Eligible Shareholders will be granted 0.235 subscription rights for each share
held rounded down to the nearest whole subscription right, each giving the right
to subscribe for one share in the Company.
The subscription period is expected to commence on 16 February 2024. The
subscription period will last for two weeks. Oversubscription is permitted, and
subscribing shareholders will receive a minimum allocation of their pro-rata
shareholding.
*** The NOK 1.75 Offering ***
The NOK 1.75 Offering will, subject to regulatory restrictions in certain
jurisdictions, be made available to shareholders as of 10 January 2024, as
registered in the Company’s register of shareholders with Euronext Securities
Oslo (VPS) on 12 January 2024.
Eligible Shareholders will be granted 0.46341 subscription rights for each share
held rounded down to the nearest whole subscription right, each giving the right
to subscribe for one share in the Company.
The subscription period is expected to commence on 19 February 2024. The
subscription period will last for two weeks. Oversubscription is permitted, and
subscribing shareholders will receive a minimum allocation of their pro-rata
shareholding.
DNB Markets, a part of DNB Bank ASA and Fearnley Securities AS (collectively,
the “Managers”) act as Joint Bookrunners in connection with the Private
Placements and the Subsequent Offerings. Ro Sommernes Advokatfirma DA acts as
legal advisor to the Company in connection with the Private Placements and the
Subsequent Offerings.
Contact:
Erik A.S. Frydendal, CEO, ef@huntergroup.no, Ph.: +47 957 72 947
Lars M. Brynildsrud, CFO, lb@huntergroup.no, Ph.: +47 932 60 882
This stock exchange announcement is made pursuant to section 5-12 of the
Norwegian Securities Trading Act.
Forward looking statements: This announcement includes forward-looking
statements, relating inter alia to non-historical statements, and the Subsequent
Offerings. These forward-looking statements are subject to numerous risks,
uncertainties and assumptions, changes in market conditions and other risks.
Forward-looking statements reflect knowledge and information available at, and
speak only as of, the date they are made.

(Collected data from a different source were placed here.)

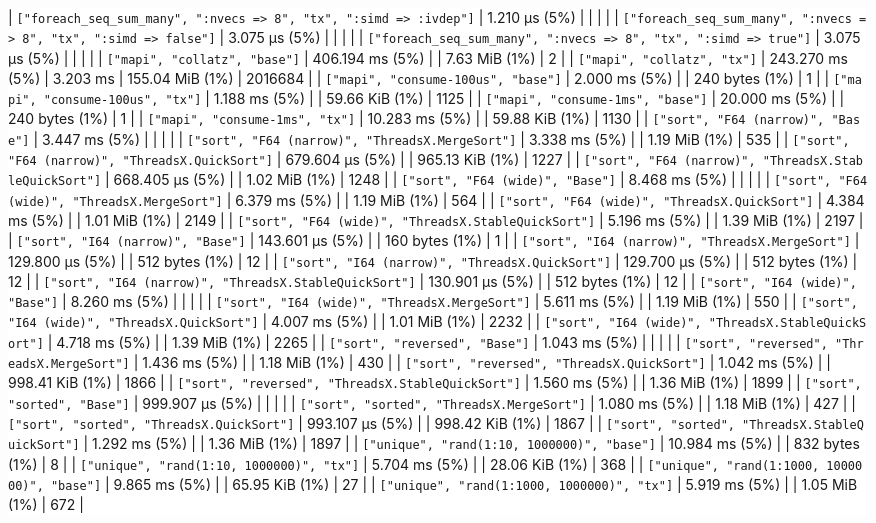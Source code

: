 | `["foreach_seq_sum_many", ":nvecs => 8", "tx", ":simd => :ivdep"]` |   1.210 μs (5%) |           |                 |             |
| `["foreach_seq_sum_many", ":nvecs => 8", "tx", ":simd => false"]`  |   3.075 μs (5%) |           |                 |             |
| `["foreach_seq_sum_many", ":nvecs => 8", "tx", ":simd => true"]`   |   3.075 μs (5%) |           |                 |             |
| `["mapi", "collatz", "base"]`                                      | 406.194 ms (5%) |           |   7.63 MiB (1%) |           2 |
| `["mapi", "collatz", "tx"]`                                        | 243.270 ms (5%) |  3.203 ms | 155.04 MiB (1%) |     2016684 |
| `["mapi", "consume-100us", "base"]`                                |   2.000 ms (5%) |           |  240 bytes (1%) |           1 |
| `["mapi", "consume-100us", "tx"]`                                  |   1.188 ms (5%) |           |  59.66 KiB (1%) |        1125 |
| `["mapi", "consume-1ms", "base"]`                                  |  20.000 ms (5%) |           |  240 bytes (1%) |           1 |
| `["mapi", "consume-1ms", "tx"]`                                    |  10.283 ms (5%) |           |  59.88 KiB (1%) |        1130 |
| `["sort", "F64 (narrow)", "Base"]`                                 |   3.447 ms (5%) |           |                 |             |
| `["sort", "F64 (narrow)", "ThreadsX.MergeSort"]`                   |   3.338 ms (5%) |           |   1.19 MiB (1%) |         535 |
| `["sort", "F64 (narrow)", "ThreadsX.QuickSort"]`                   | 679.604 μs (5%) |           | 965.13 KiB (1%) |        1227 |
| `["sort", "F64 (narrow)", "ThreadsX.StableQuickSort"]`             | 668.405 μs (5%) |           |   1.02 MiB (1%) |        1248 |
| `["sort", "F64 (wide)", "Base"]`                                   |   8.468 ms (5%) |           |                 |             |
| `["sort", "F64 (wide)", "ThreadsX.MergeSort"]`                     |   6.379 ms (5%) |           |   1.19 MiB (1%) |         564 |
| `["sort", "F64 (wide)", "ThreadsX.QuickSort"]`                     |   4.384 ms (5%) |           |   1.01 MiB (1%) |        2149 |
| `["sort", "F64 (wide)", "ThreadsX.StableQuickSort"]`               |   5.196 ms (5%) |           |   1.39 MiB (1%) |        2197 |
| `["sort", "I64 (narrow)", "Base"]`                                 | 143.601 μs (5%) |           |  160 bytes (1%) |           1 |
| `["sort", "I64 (narrow)", "ThreadsX.MergeSort"]`                   | 129.800 μs (5%) |           |  512 bytes (1%) |          12 |
| `["sort", "I64 (narrow)", "ThreadsX.QuickSort"]`                   | 129.700 μs (5%) |           |  512 bytes (1%) |          12 |
| `["sort", "I64 (narrow)", "ThreadsX.StableQuickSort"]`             | 130.901 μs (5%) |           |  512 bytes (1%) |          12 |
| `["sort", "I64 (wide)", "Base"]`                                   |   8.260 ms (5%) |           |                 |             |
| `["sort", "I64 (wide)", "ThreadsX.MergeSort"]`                     |   5.611 ms (5%) |           |   1.19 MiB (1%) |         550 |
| `["sort", "I64 (wide)", "ThreadsX.QuickSort"]`                     |   4.007 ms (5%) |           |   1.01 MiB (1%) |        2232 |
| `["sort", "I64 (wide)", "ThreadsX.StableQuickSort"]`               |   4.718 ms (5%) |           |   1.39 MiB (1%) |        2265 |
| `["sort", "reversed", "Base"]`                                     |   1.043 ms (5%) |           |                 |             |
| `["sort", "reversed", "ThreadsX.MergeSort"]`                       |   1.436 ms (5%) |           |   1.18 MiB (1%) |         430 |
| `["sort", "reversed", "ThreadsX.QuickSort"]`                       |   1.042 ms (5%) |           | 998.41 KiB (1%) |        1866 |
| `["sort", "reversed", "ThreadsX.StableQuickSort"]`                 |   1.560 ms (5%) |           |   1.36 MiB (1%) |        1899 |
| `["sort", "sorted", "Base"]`                                       | 999.907 μs (5%) |           |                 |             |
| `["sort", "sorted", "ThreadsX.MergeSort"]`                         |   1.080 ms (5%) |           |   1.18 MiB (1%) |         427 |
| `["sort", "sorted", "ThreadsX.QuickSort"]`                         | 993.107 μs (5%) |           | 998.42 KiB (1%) |        1867 |
| `["sort", "sorted", "ThreadsX.StableQuickSort"]`                   |   1.292 ms (5%) |           |   1.36 MiB (1%) |        1897 |
| `["unique", "rand(1:10, 1000000)", "base"]`                        |  10.984 ms (5%) |           |  832 bytes (1%) |           8 |
| `["unique", "rand(1:10, 1000000)", "tx"]`                          |   5.704 ms (5%) |           |  28.06 KiB (1%) |         368 |
| `["unique", "rand(1:1000, 1000000)", "base"]`                      |   9.865 ms (5%) |           |  65.95 KiB (1%) |          27 |
| `["unique", "rand(1:1000, 1000000)", "tx"]`                        |   5.919 ms (5%) |           |   1.05 MiB (1%) |         672 |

Except as required by law, the Company
undertakes no obligation to update or revise publicly any forward-looking
statements, whether as a result of new information, future events or otherwise,
after the date hereof or to reflect the occurrence of unanticipated events.
Readers are cautioned not to place undue reliance on such forward -looking
statements.
Disclaimer: This announcement is made by, and is the responsibility of, the
Company. The Managers and their affiliates are acting exclusively for the
Company and no-one else in connection with the transactions described in this
announcement. They will not regard any other person as their respective clients
in relation to the transactions described in this announcement and will not be
responsible to anyone other than the Company, for providing the protections
afforded to their respective clients, nor for providing advice in relation to
the transactions described in this announcement, the contents of this
announcement or any transaction, arrangement or other matter referred to herein.

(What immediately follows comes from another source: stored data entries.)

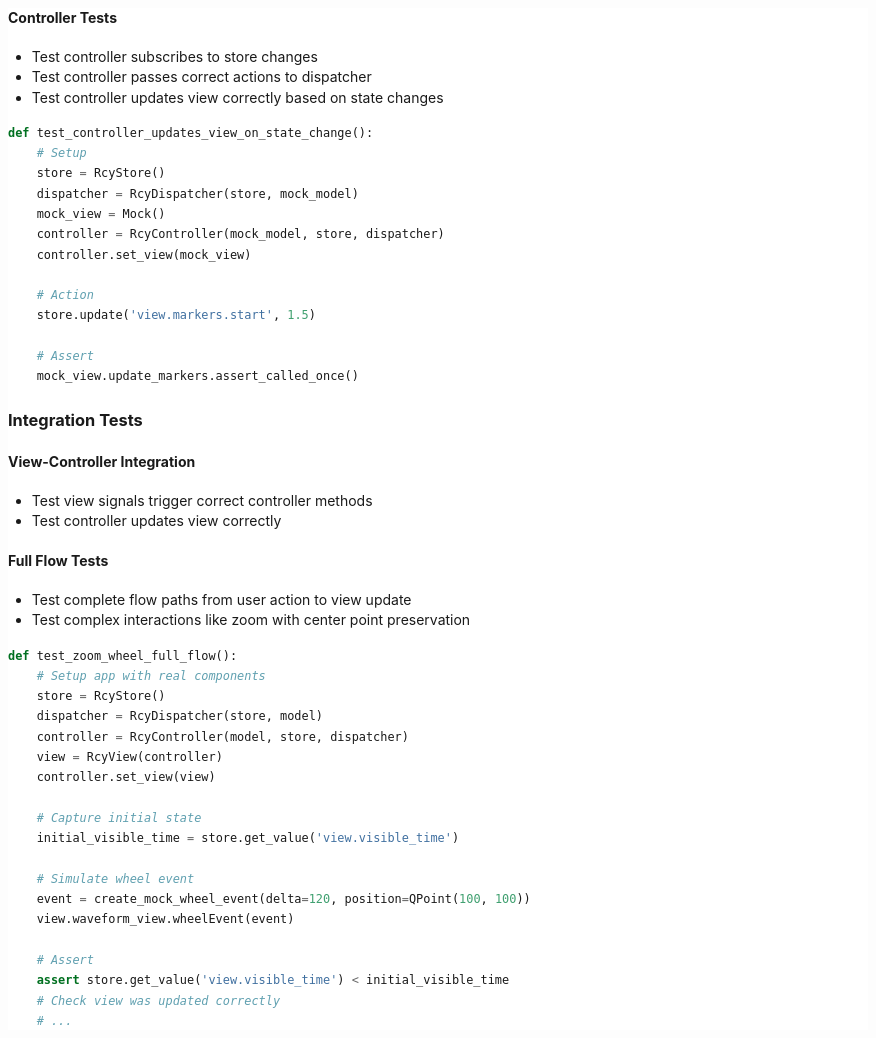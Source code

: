 #### Controller Tests
- Test controller subscribes to store changes
- Test controller passes correct actions to dispatcher
- Test controller updates view correctly based on state changes

```python
def test_controller_updates_view_on_state_change():
    # Setup
    store = RcyStore()
    dispatcher = RcyDispatcher(store, mock_model)
    mock_view = Mock()
    controller = RcyController(mock_model, store, dispatcher)
    controller.set_view(mock_view)
    
    # Action
    store.update('view.markers.start', 1.5)
    
    # Assert
    mock_view.update_markers.assert_called_once()
```

### Integration Tests

#### View-Controller Integration
- Test view signals trigger correct controller methods
- Test controller updates view correctly

#### Full Flow Tests
- Test complete flow paths from user action to view update
- Test complex interactions like zoom with center point preservation

```python
def test_zoom_wheel_full_flow():
    # Setup app with real components
    store = RcyStore()
    dispatcher = RcyDispatcher(store, model)
    controller = RcyController(model, store, dispatcher)
    view = RcyView(controller)
    controller.set_view(view)
    
    # Capture initial state
    initial_visible_time = store.get_value('view.visible_time')
    
    # Simulate wheel event
    event = create_mock_wheel_event(delta=120, position=QPoint(100, 100))
    view.waveform_view.wheelEvent(event)
    
    # Assert
    assert store.get_value('view.visible_time') < initial_visible_time
    # Check view was updated correctly
    # ...
```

In connection with the transaction described in this announcement, the Managers
and any of their affiliates, acting as investors for their own accounts, may
subscribe for or purchase securities and in that capacity may retain, purchase,
sell, offer to sell or otherwise deal for their own accounts in such securities
of the Company or related investments in connection with the transactions
described in this announcement or otherwise. Accordingly, references in any
subscription materials to the securities being issued, offered, subscribed,
acquired, placed or otherwise dealt in should be read as including any issue or
offer to, or subscription, acquisition, placing or dealing by, the Managers and
any of their affiliates acting as investors for their own accounts. The Managers
do not intend to disclose the extent of any such investment or transactions
otherwise than in accordance with any legal or regulatory obligations to do so.